No there is no need to sterilize the sugar or the water.


----------



## Turock (Sep 8, 2012)

And if you don't like the water addition, you can use the wine to dissolve the sugar in. We use a very large measuring cup, add the sugar and wine and microwave it for a few minutes. Stir and microwave again until completely dissolved. No need to let it cool, just add to carboy and stir.


----------



## karrlot (Sep 8, 2012)

So when I top up a carboy with water can I just ad the water straight from the tap? (sorry about the hijack)


----------



## Julie (Sep 8, 2012)

Why are you topping up with water? If you need to bring the level of your wine up to the neck of the carboy, top up with a like wine or add sanitized marbles.


----------



## Runningwolf (Sep 8, 2012)

Turock, I do the same as you.


----------



## Dugger (Sep 8, 2012)

karrlot said:


> So when I top up a carboy with water can I just ad the water straight from the tap? (sorry about the hijack)

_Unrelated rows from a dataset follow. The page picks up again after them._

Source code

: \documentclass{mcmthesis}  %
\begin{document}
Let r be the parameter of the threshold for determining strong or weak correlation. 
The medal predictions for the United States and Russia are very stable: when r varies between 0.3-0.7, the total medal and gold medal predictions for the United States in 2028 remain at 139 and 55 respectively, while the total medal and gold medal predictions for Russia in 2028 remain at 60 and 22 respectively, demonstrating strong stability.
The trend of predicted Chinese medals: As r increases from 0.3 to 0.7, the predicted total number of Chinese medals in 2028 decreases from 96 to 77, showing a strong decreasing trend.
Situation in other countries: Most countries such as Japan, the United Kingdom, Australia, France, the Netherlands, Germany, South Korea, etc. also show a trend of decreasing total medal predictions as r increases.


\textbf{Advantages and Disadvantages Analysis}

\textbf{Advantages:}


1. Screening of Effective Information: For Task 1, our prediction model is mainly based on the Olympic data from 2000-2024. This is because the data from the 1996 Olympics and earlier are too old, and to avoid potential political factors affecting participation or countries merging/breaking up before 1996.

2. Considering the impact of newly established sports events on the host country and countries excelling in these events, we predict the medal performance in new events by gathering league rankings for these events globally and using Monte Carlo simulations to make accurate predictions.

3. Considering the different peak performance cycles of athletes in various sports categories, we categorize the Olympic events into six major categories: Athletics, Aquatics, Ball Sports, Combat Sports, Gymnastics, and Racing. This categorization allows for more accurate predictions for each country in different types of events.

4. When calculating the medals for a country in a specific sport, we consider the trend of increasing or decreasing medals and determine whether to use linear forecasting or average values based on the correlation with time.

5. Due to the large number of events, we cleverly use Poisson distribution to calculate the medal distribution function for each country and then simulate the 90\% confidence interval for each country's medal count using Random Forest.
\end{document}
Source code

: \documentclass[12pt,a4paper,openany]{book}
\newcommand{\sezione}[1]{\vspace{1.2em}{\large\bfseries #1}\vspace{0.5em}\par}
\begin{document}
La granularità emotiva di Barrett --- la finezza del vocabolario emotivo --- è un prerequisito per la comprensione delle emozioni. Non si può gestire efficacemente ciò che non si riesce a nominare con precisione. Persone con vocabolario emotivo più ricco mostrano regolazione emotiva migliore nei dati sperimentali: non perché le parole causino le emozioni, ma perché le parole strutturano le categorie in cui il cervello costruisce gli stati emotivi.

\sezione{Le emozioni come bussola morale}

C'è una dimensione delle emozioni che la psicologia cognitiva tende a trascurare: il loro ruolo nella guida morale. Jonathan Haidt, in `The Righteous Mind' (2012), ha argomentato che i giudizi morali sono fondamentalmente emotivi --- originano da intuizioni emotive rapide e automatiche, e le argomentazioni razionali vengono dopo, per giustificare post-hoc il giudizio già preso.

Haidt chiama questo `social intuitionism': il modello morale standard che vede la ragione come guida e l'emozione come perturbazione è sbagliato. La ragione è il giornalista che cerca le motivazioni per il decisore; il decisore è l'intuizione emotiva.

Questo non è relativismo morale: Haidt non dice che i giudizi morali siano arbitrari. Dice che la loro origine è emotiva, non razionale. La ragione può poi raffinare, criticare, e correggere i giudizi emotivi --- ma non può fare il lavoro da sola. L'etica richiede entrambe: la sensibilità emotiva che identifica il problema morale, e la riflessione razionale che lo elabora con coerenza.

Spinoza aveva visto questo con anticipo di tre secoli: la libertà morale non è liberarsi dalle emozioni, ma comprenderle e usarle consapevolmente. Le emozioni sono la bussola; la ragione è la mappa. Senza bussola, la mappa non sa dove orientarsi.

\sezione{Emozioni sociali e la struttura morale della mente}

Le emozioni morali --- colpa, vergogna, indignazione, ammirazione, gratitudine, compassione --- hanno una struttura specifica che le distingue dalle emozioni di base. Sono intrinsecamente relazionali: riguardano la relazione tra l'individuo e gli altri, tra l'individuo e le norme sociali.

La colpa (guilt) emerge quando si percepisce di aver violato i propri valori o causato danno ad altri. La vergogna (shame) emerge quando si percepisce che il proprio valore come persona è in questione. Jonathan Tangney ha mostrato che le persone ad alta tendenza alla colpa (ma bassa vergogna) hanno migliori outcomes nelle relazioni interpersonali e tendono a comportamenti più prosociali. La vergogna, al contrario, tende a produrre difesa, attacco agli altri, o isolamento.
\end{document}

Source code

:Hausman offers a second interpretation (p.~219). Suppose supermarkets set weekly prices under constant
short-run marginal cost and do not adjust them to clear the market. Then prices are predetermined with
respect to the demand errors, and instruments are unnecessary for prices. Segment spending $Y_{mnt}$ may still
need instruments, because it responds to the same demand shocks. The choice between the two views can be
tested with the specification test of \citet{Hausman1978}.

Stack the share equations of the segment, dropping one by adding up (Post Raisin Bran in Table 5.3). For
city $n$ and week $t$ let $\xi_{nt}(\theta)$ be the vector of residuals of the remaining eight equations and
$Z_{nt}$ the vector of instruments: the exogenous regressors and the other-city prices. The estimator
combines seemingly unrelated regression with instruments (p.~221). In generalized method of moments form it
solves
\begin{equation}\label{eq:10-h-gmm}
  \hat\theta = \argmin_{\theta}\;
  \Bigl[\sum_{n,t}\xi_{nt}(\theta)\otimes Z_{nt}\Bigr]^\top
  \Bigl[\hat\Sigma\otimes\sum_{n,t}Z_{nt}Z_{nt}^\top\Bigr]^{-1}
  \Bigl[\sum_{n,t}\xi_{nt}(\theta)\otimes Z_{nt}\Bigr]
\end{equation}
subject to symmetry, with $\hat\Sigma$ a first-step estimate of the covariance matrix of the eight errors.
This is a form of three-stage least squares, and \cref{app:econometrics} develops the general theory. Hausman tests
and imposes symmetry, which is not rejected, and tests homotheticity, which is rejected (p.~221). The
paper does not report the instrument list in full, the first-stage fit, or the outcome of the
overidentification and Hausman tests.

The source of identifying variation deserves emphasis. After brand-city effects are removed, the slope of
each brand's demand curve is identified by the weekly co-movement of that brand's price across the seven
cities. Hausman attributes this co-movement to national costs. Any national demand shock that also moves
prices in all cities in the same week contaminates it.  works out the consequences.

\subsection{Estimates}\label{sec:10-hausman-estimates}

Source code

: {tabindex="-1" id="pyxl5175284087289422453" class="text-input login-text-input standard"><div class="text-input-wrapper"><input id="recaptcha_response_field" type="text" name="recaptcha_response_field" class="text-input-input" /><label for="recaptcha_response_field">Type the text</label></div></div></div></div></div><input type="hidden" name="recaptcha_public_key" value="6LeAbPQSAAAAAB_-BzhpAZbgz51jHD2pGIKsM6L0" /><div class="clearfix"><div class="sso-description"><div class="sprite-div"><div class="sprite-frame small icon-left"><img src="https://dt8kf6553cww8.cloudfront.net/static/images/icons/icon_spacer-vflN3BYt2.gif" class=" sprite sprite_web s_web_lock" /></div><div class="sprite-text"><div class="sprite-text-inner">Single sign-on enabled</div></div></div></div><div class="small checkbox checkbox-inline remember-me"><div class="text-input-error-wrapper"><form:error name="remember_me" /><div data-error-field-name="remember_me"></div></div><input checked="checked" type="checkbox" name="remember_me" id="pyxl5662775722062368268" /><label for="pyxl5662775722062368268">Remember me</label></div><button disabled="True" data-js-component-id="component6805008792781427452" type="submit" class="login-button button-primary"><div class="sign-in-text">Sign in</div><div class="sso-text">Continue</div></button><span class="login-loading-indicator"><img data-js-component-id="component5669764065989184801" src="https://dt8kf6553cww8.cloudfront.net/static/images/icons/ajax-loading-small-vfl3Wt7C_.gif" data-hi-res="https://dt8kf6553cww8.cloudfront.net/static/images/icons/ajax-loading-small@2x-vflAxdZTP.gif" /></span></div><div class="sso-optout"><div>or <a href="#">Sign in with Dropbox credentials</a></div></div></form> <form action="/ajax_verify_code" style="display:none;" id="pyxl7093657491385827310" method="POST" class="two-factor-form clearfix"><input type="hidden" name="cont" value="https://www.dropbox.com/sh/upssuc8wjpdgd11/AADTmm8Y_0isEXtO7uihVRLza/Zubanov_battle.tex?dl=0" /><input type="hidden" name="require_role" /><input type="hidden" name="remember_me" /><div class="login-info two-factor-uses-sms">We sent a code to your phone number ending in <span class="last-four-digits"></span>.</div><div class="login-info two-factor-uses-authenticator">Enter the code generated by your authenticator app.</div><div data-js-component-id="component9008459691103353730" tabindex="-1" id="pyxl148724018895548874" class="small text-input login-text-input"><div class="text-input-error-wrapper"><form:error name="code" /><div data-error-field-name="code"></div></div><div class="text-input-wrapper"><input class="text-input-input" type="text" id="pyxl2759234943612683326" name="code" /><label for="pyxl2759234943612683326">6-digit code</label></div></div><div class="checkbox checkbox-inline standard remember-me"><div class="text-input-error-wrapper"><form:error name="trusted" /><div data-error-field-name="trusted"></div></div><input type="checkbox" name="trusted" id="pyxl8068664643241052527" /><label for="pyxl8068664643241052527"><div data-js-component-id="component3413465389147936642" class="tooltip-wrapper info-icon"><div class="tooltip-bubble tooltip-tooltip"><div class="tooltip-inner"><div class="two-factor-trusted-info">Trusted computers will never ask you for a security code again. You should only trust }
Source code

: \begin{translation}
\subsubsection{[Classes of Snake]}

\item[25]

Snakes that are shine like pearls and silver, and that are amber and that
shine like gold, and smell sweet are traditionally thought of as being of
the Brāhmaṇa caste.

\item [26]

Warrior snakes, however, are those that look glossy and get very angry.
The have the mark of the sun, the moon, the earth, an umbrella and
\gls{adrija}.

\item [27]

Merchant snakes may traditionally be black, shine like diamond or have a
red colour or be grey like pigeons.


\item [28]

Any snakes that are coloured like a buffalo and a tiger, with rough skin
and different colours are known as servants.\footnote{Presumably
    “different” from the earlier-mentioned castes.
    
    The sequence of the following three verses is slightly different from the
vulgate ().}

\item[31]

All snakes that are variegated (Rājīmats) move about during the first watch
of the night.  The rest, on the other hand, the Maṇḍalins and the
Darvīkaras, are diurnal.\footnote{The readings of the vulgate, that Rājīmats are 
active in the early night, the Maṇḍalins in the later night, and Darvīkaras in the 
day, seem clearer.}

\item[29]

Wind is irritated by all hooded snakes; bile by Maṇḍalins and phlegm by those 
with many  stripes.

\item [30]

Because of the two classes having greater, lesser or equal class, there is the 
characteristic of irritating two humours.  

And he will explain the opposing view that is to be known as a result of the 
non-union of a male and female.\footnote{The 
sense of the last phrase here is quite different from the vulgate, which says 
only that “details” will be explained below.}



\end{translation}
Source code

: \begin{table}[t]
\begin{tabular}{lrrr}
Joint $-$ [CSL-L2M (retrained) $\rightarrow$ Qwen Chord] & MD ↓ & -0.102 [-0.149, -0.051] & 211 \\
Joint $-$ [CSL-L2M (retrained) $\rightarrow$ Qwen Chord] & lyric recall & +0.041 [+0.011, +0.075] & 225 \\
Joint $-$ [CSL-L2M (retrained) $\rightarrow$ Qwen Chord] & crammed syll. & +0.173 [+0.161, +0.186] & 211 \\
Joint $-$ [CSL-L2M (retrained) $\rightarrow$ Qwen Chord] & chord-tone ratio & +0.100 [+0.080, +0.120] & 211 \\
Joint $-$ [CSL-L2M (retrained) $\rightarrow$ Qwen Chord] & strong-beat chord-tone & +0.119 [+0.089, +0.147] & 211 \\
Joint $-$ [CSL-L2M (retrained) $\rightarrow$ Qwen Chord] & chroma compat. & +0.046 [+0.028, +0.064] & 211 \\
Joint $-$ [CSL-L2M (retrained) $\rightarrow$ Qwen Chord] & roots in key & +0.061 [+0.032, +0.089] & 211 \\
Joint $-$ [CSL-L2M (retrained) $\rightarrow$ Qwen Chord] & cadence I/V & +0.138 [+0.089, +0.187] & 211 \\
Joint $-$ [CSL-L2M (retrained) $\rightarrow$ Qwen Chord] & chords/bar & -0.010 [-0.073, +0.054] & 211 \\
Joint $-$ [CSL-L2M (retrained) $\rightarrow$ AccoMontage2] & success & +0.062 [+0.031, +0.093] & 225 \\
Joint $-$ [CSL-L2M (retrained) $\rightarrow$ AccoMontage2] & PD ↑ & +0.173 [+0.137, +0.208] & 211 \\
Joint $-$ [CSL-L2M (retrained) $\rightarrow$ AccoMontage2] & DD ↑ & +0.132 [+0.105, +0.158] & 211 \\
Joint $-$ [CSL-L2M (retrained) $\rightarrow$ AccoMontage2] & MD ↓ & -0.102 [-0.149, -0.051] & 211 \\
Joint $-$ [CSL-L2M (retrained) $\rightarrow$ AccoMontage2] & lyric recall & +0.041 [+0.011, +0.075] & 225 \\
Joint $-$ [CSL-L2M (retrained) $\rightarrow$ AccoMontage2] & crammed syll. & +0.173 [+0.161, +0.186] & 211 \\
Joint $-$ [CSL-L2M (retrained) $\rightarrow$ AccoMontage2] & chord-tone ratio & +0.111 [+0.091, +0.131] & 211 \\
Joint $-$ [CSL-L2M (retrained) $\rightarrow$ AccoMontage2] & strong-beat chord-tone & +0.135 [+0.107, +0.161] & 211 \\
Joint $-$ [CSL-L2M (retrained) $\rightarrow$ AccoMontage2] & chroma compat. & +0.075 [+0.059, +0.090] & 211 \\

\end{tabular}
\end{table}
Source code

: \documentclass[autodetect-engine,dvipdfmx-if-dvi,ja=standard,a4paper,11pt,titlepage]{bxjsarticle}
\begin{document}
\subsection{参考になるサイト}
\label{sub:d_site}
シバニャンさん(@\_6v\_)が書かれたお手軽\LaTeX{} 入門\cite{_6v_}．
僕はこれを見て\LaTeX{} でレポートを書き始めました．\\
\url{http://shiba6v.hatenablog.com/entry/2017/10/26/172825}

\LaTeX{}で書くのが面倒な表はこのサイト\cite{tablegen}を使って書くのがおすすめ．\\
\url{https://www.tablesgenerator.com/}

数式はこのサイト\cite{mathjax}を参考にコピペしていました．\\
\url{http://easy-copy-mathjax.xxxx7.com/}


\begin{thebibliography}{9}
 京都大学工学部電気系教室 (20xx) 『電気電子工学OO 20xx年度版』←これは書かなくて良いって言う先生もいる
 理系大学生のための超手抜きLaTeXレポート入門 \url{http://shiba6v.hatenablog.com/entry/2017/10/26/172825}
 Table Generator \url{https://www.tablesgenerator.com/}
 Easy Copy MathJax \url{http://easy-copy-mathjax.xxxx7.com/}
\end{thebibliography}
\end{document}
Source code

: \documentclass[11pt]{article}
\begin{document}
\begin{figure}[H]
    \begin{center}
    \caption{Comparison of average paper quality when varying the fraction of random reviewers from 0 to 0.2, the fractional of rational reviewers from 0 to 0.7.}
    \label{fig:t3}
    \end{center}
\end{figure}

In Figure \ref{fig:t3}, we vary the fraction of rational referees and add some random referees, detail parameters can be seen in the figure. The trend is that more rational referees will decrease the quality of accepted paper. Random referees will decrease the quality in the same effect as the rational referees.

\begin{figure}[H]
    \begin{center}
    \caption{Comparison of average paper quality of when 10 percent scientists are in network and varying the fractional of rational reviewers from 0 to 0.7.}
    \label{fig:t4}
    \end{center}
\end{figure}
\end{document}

In answer to your question, yes, you can add water right from your tap, as long as the water is drinkable. Many winemakers don't like to top up with water in order not to dilute the wine so they top up with a similar wine or add marbles, etc. to displace the volume. Others rack down to smaller carboys to avoid topping up.
If you are only topping up by a cup or two, water should be fine; if it's substantially more you might want to look at the other options. If you have lots of wine on hand, use it to top up.


----------